**What is required**: The response should contain all of the data below, reproduced exactly, and no pictures.

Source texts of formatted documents
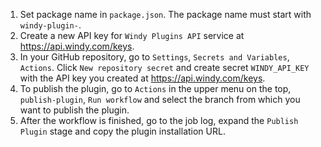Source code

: 1. Set package name in `package.json`. The package name must start with `windy-plugin-`.
2. Create a new API key for `Windy Plugins API` service at https://api.windy.com/keys.
3. In your GitHub repository, go to `Settings`, `Secrets and Variables`, `Actions`. Click `New repository secret` and create secret `WINDY_API_KEY` with the API key you created at https://api.windy.com/keys.
4. To publish the plugin, go to `Actions` in the upper menu on the top, `publish-plugin`, `Run workflow` and select the branch from which you want to publish the plugin.
5. After the workflow is finished, go to the job log, expand the `Publish Plugin` stage and copy the plugin installation URL.
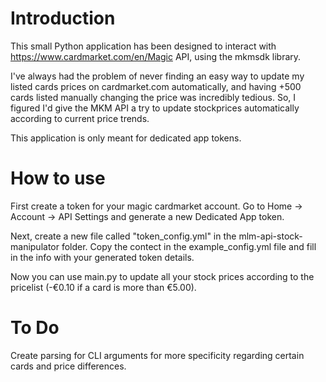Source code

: # Introduction
This small Python application has been designed to interact with https://www.cardmarket.com/en/Magic API, using the mkmsdk library.

I've always had the problem of never finding an easy way to update my listed cards prices on cardmarket.com automatically, and having +500 cards listed manually changing the price was incredibly tedious. So, I figured I'd give the MKM API a try to update stockprices automatically according to current price trends. 

This application is only meant for dedicated app tokens.

# How to use
First create a token for your magic cardmarket account. 
Go to Home -> Account -> API Settings and generate a new Dedicated App token. 

Next, create a new file called "token_config.yml" in the mlm-api-stock-manipulator folder. 
Copy the contect in the example_config.yml file and fill in the info with your generated token details.

Now you can use main.py to update all your stock prices according to the pricelist (-€0.10 if a card is more than €5.00).

# To Do
Create parsing for CLI arguments for more specificity regarding certain cards and price differences. 

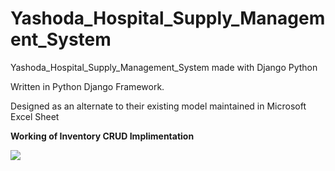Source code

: # Yashoda_Hospital_Supply_Management_System
Yashoda_Hospital_Supply_Management_System made with Django Python


Written in Python Django Framework.


Designed as an alternate to their existing model maintained in Microsoft Excel Sheet

**Working of Inventory CRUD Implimentation**

![](https://raw.githubusercontent.com/asuru56/Yashoda_Hospital_Supply_Management_System/master/Upload_Inventory.gif)
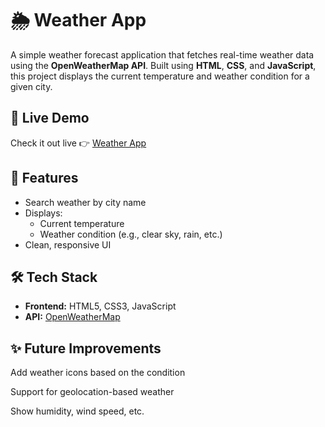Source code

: # 🌦️ Weather App

A simple weather forecast application that fetches real-time weather data using the **OpenWeatherMap API**. Built using **HTML**, **CSS**, and **JavaScript**, this project displays the current temperature and weather condition for a given city.

## 🔗 Live Demo

Check it out live 👉 [Weather App](https://prasanna542.github.io/Weather-App/)


## 🚀 Features

- Search weather by city name
- Displays:
  - Current temperature
  - Weather condition (e.g., clear sky, rain, etc.)
- Clean, responsive UI

## 🛠️ Tech Stack

- **Frontend:** HTML5, CSS3, JavaScript
- **API:** [OpenWeatherMap](https://openweathermap.org/api)


## ✨ Future Improvements
Add weather icons based on the condition

Support for geolocation-based weather

Show humidity, wind speed, etc.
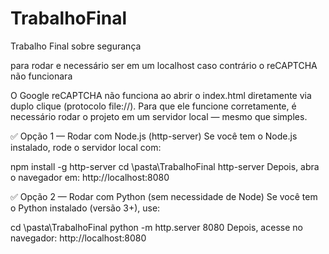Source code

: # TrabalhoFinal
Trabalho Final sobre segurança 

para rodar e necessário ser em um localhost caso contrário o reCAPTCHA não funcionara

 O Google reCAPTCHA não funciona ao abrir o index.html diretamente via duplo clique (protocolo file://).
Para que ele funcione corretamente, é necessário rodar o projeto em um servidor local — mesmo que simples.

✅ Opção 1 — Rodar com Node.js (http-server)
Se você tem o Node.js instalado, rode o servidor local com:

npm install -g http-server
cd \pasta\TrabalhoFinal
http-server
Depois, abra o navegador em:
http://localhost:8080


✅ Opção 2 — Rodar com Python (sem necessidade de Node)
Se você tem o Python instalado (versão 3+), use:

cd \pasta\TrabalhoFinal
python -m http.server 8080
Depois, acesse no navegador:
http://localhost:8080

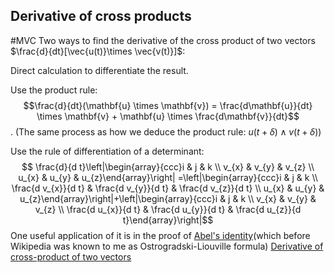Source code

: ## Derivative of cross products 
#MVC
Two ways to find the derivative of the cross product of two vectors $\frac{d}{dt}[\vec{u(t)}\times \vec{v(t)}]$:

Direct calculation to differentiate the result.

Use the product rule: $$\frac{d}{dt}(\mathbf{u} \times \mathbf{v}) = \frac{d\mathbf{u}}{dt} \times \mathbf{v} + \mathbf{u} \times \frac{d\mathbf{v}}{dt}$$.
(The same process as how we deduce the product rule: $u(t+\delta)\wedge v(t+\delta)$)

Use the rule of differentiation of a determinant: $$ \frac{d}{d t}\left|\begin{array}{ccc}i & j & k \\ v_{x} & v_{y} & v_{z} \\ u_{x} & u_{y} & u_{z}\end{array}\right| =\left|\begin{array}{ccc}i & j & k \\ \frac{d v_{x}}{d t} & \frac{d v_{y}}{d t} & \frac{d v_{z}}{d t} \\ u_{x} & u_{y} & u_{z}\end{array}\right|+\left|\begin{array}{ccc}i & j & k \\ v_{x} & v_{y} & v_{z} \\ \frac{d u_{x}}{d t} & \frac{d u_{y}}{d t} & \frac{d u_{z}}{d t}\end{array}\right|$$
One useful application of it is in the proof of [Abel's identity](http://en.wikipedia.org/wiki/Abel%27s_identity)(which before Wikipedia was known to me as Ostrogradski-Liouville formula)
[Derivative of cross-product of two vectors](https://math.stackexchange.com/questions/149817/derivative-of-cross-product-of-two-vectors)
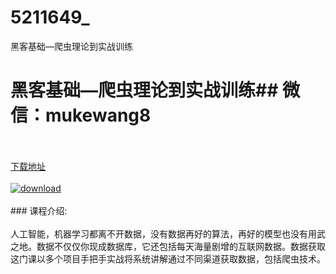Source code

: # 5211649_
黑客基础—爬虫理论到实战训练
# 黑客基础—爬虫理论到实战训练## 微信：mukewang8
<br/></br>[下载地址](http://www.36tz.cn/article/5211649 "下载地址")
<br/></br>[![download](http://36tz.cn/muke_img/2020_03_2-178-300x172.png "下载地址")](http://www.36tz.cn/article/5211649 "下载地址")
<br/></br>### 课程介绍:<br/></br>人工智能，机器学习都离不开数据，没有数据再好的算法，再好的模型也没有用武之地。数据不仅仅你现成数据库，它还包括每天海量剧增的互联网数据。数据获取这门课以多个项目手把手实战将系统讲解通过不同渠道获取数据，包括爬虫技术。


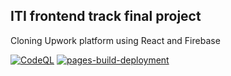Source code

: ## ITI frontend track final project

Cloning Upwork platform using React and Firebase

[![CodeQL](https://github.com/mhsmustafa84/upwork-clone/actions/workflows/codeql-analysis.yml/badge.svg)](https://github.com/mhsmustafa84/upwork-clone/actions/workflows/codeql-analysis.yml)
[![pages-build-deployment](https://github.com/mhsmustafa84/upwork-clone/actions/workflows/pages/pages-build-deployment/badge.svg)](https://github.com/mhsmustafa84/upwork-clone/actions/workflows/pages/pages-build-deployment)
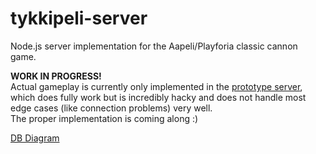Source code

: # tykkipeli-server
Node.js server implementation for the Aapeli/Playforia classic cannon game.

**WORK IN PROGRESS!**  
Actual gameplay is currently only implemented in the [prototype server](old/testServer.js), which does fully work but is incredibly hacky and does not handle most edge cases (like connection problems) very well.  
The proper implementation is coming along :)

[DB Diagram](https://dbdiagram.io/d/61334090825b5b0146f2ccec)
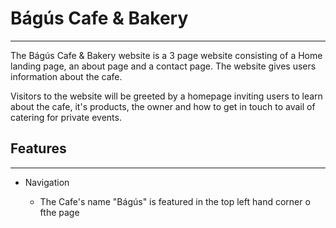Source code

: # Bágús Cafe & Bakery
<hr>
The Bágús Cafe & Bakery website is a 3 page website consisting of a Home landing page, an about page and a contact page. The website gives users information about the cafe.

Visitors to the website will be greeted by a homepage inviting users to learn about the cafe, it's products, the owner and how to get in touch to avail of catering for private events.

<!-- Am I responsive img here -->

<h2>Features</h2>
<hr>
    <ul>
        <li>Navigation</li>
            <ul>
                <li>The Cafe's name "Bágús" is featured in the top left hand corner o fthe page</li>
            </ul>
    </ul>
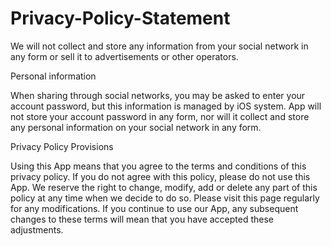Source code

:
# Privacy-Policy-Statement


We will not collect and store any information from your social network in any form or sell it to advertisements or other operators.



Personal information



When sharing through social networks, you may be asked to enter your account password, but this information is managed by iOS system. App will not store your account password in any form, nor will it collect and store any personal information on your social network in any form.



Privacy Policy Provisions



Using this App means that you agree to the terms and conditions of this privacy policy. If you do not agree with this policy, please do not use this App. We reserve the right to change, modify, add or delete any part of this policy at any time when we decide to do so. Please visit this page regularly for any modifications. If you continue to use our App, any subsequent changes to these terms will mean that you have accepted these adjustments.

**Result for this exercise**:
Source code

: 1. Set package name in `package.json`. The package name must start with `windy-plugin-`.
2. Create a new API key for `Windy Plugins API` service at https://api.windy.com/keys.
3. In your GitHub repository, go to `Settings`, `Secrets and Variables`, `Actions`. Click `New repository secret` and create secret `WINDY_API_KEY` with the API key you created at https://api.windy.com/keys.
4. To publish the plugin, go to `Actions` in the upper menu on the top, `publish-plugin`, `Run workflow` and select the branch from which you want to publish the plugin.
5. After the workflow is finished, go to the job log, expand the `Publish Plugin` stage and copy the plugin installation URL.
Source code

: # Introduction
This small Python application has been designed to interact with https://www.cardmarket.com/en/Magic API, using the mkmsdk library.

I've always had the problem of never finding an easy way to update my listed cards prices on cardmarket.com automatically, and having +500 cards listed manually changing the price was incredibly tedious. So, I figured I'd give the MKM API a try to update stockprices automatically according to current price trends. 

This application is only meant for dedicated app tokens.

# How to use
First create a token for your magic cardmarket account. 
Go to Home -> Account -> API Settings and generate a new Dedicated App token. 

Next, create a new file called "token_config.yml" in the mlm-api-stock-manipulator folder. 
Copy the contect in the example_config.yml file and fill in the info with your generated token details.

Now you can use main.py to update all your stock prices according to the pricelist (-€0.10 if a card is more than €5.00).

# To Do
Create parsing for CLI arguments for more specificity regarding certain cards and price differences. 

Source code

: # Yashoda_Hospital_Supply_Management_System
Yashoda_Hospital_Supply_Management_System made with Django Python


Written in Python Django Framework.


Designed as an alternate to their existing model maintained in Microsoft Excel Sheet

**Working of Inventory CRUD Implimentation**

![](https://raw.githubusercontent.com/asuru56/Yashoda_Hospital_Supply_Management_System/master/Upload_Inventory.gif)
Source code

: # 🌦️ Weather App

A simple weather forecast application that fetches real-time weather data using the **OpenWeatherMap API**. Built using **HTML**, **CSS**, and **JavaScript**, this project displays the current temperature and weather condition for a given city.

## 🔗 Live Demo

Check it out live 👉 [Weather App](https://prasanna542.github.io/Weather-App/)


## 🚀 Features

- Search weather by city name
- Displays:
  - Current temperature
  - Weather condition (e.g., clear sky, rain, etc.)
- Clean, responsive UI

## 🛠️ Tech Stack

- **Frontend:** HTML5, CSS3, JavaScript
- **API:** [OpenWeatherMap](https://openweathermap.org/api)


## ✨ Future Improvements
Add weather icons based on the condition

Support for geolocation-based weather

Show humidity, wind speed, etc.
Source code

: # TrabalhoFinal
Trabalho Final sobre segurança 

para rodar e necessário ser em um localhost caso contrário o reCAPTCHA não funcionara

 O Google reCAPTCHA não funciona ao abrir o index.html diretamente via duplo clique (protocolo file://).
Para que ele funcione corretamente, é necessário rodar o projeto em um servidor local — mesmo que simples.

✅ Opção 1 — Rodar com Node.js (http-server)
Se você tem o Node.js instalado, rode o servidor local com:

npm install -g http-server
cd \pasta\TrabalhoFinal
http-server
Depois, abra o navegador em:
http://localhost:8080


✅ Opção 2 — Rodar com Python (sem necessidade de Node)
Se você tem o Python instalado (versão 3+), use:

cd \pasta\TrabalhoFinal
python -m http.server 8080
Depois, acesse no navegador:
http://localhost:8080

Source code

: ## Derivative of cross products 
#MVC
Two ways to find the derivative of the cross product of two vectors $\frac{d}{dt}[\vec{u(t)}\times \vec{v(t)}]$:

Direct calculation to differentiate the result.

Use the product rule: $$\frac{d}{dt}(\mathbf{u} \times \mathbf{v}) = \frac{d\mathbf{u}}{dt} \times \mathbf{v} + \mathbf{u} \times \frac{d\mathbf{v}}{dt}$$.
(The same process as how we deduce the product rule: $u(t+\delta)\wedge v(t+\delta)$)

Use the rule of differentiation of a determinant: $$ \frac{d}{d t}\left|\begin{array}{ccc}i & j & k \\ v_{x} & v_{y} & v_{z} \\ u_{x} & u_{y} & u_{z}\end{array}\right| =\left|\begin{array}{ccc}i & j & k \\ \frac{d v_{x}}{d t} & \frac{d v_{y}}{d t} & \frac{d v_{z}}{d t} \\ u_{x} & u_{y} & u_{z}\end{array}\right|+\left|\begin{array}{ccc}i & j & k \\ v_{x} & v_{y} & v_{z} \\ \frac{d u_{x}}{d t} & \frac{d u_{y}}{d t} & \frac{d u_{z}}{d t}\end{array}\right|$$
One useful application of it is in the proof of [Abel's identity](http://en.wikipedia.org/wiki/Abel%27s_identity)(which before Wikipedia was known to me as Ostrogradski-Liouville formula)
[Derivative of cross-product of two vectors](https://math.stackexchange.com/questions/149817/derivative-of-cross-product-of-two-vectors)
Source code

: # 5211649_
黑客基础—爬虫理论到实战训练
# 黑客基础—爬虫理论到实战训练## 微信：mukewang8
<br/></br>[下载地址](http://www.36tz.cn/article/5211649 "下载地址")
<br/></br>[![download](http://36tz.cn/muke_img/2020_03_2-178-300x172.png "下载地址")](http://www.36tz.cn/article/5211649 "下载地址")
<br/></br>### 课程介绍:<br/></br>人工智能，机器学习都离不开数据，没有数据再好的算法，再好的模型也没有用武之地。数据不仅仅你现成数据库，它还包括每天海量剧增的互联网数据。数据获取这门课以多个项目手把手实战将系统讲解通过不同渠道获取数据，包括爬虫技术。


Source code

: ## ITI frontend track final project

Cloning Upwork platform using React and Firebase

[![CodeQL](https://github.com/mhsmustafa84/upwork-clone/actions/workflows/codeql-analysis.yml/badge.svg)](https://github.com/mhsmustafa84/upwork-clone/actions/workflows/codeql-analysis.yml)
[![pages-build-deployment](https://github.com/mhsmustafa84/upwork-clone/actions/workflows/pages/pages-build-deployment/badge.svg)](https://github.com/mhsmustafa84/upwork-clone/actions/workflows/pages/pages-build-deployment)
Source code

: # tykkipeli-server
Node.js server implementation for the Aapeli/Playforia classic cannon game.

**WORK IN PROGRESS!**  
Actual gameplay is currently only implemented in the [prototype server](old/testServer.js), which does fully work but is incredibly hacky and does not handle most edge cases (like connection problems) very well.  
The proper implementation is coming along :)

[DB Diagram](https://dbdiagram.io/d/61334090825b5b0146f2ccec)
Source code

: # Bágús Cafe & Bakery
<hr>
The Bágús Cafe & Bakery website is a 3 page website consisting of a Home landing page, an about page and a contact page. The website gives users information about the cafe.

Visitors to the website will be greeted by a homepage inviting users to learn about the cafe, it's products, the owner and how to get in touch to avail of catering for private events.

<!-- Am I responsive img here -->

<h2>Features</h2>
<hr>
    <ul>
        <li>Navigation</li>
            <ul>
                <li>The Cafe's name "Bágús" is featured in the top left hand corner o fthe page</li>
            </ul>
    </ul>
Source code

:
# Privacy-Policy-Statement


We will not collect and store any information from your social network in any form or sell it to advertisements or other operators.



Personal information



When sharing through social networks, you may be asked to enter your account password, but this information is managed by iOS system. App will not store your account password in any form, nor will it collect and store any personal information on your social network in any form.



Privacy Policy Provisions



Using this App means that you agree to the terms and conditions of this privacy policy. If you do not agree with this policy, please do not use this App. We reserve the right to change, modify, add or delete any part of this policy at any time when we decide to do so. Please visit this page regularly for any modifications. If you continue to use our App, any subsequent changes to these terms will mean that you have accepted these adjustments.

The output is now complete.